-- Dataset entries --
......

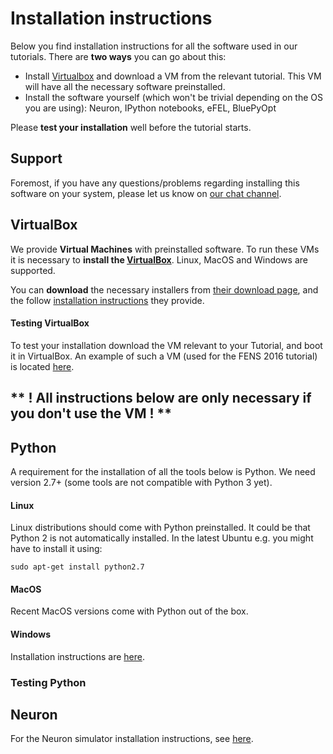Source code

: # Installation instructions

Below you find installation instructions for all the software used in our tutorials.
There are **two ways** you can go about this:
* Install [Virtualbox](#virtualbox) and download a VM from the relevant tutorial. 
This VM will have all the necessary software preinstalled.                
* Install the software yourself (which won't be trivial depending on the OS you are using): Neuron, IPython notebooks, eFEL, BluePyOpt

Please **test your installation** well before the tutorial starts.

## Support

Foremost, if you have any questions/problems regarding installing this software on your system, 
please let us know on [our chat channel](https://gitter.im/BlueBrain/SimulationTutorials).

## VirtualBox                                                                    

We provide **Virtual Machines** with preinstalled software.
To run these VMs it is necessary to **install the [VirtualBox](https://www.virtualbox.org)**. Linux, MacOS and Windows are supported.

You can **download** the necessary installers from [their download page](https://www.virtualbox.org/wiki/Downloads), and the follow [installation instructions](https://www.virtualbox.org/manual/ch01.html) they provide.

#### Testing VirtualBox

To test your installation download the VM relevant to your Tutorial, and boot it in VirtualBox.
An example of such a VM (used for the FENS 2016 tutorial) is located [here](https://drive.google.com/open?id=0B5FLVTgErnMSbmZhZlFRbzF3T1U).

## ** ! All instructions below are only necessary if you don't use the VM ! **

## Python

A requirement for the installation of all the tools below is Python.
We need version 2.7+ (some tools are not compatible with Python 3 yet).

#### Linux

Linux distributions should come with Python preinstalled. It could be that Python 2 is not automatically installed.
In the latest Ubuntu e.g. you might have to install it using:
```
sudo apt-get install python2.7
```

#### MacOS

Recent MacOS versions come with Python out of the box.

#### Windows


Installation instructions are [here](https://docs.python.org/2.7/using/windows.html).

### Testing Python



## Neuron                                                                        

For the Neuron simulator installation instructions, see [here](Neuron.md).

......

-- Exercise prompt --
Check each line above for the string "from" and copy every line that has it.

-- Exercise answer --
* Install [Virtualbox](#virtualbox) and download a VM from the relevant tutorial. 
You can **download** the necessary installers from [their download page](https://www.virtualbox.org/wiki/Downloads), and the follow [installation instructions](https://www.virtualbox.org/manual/ch01.html) they provide.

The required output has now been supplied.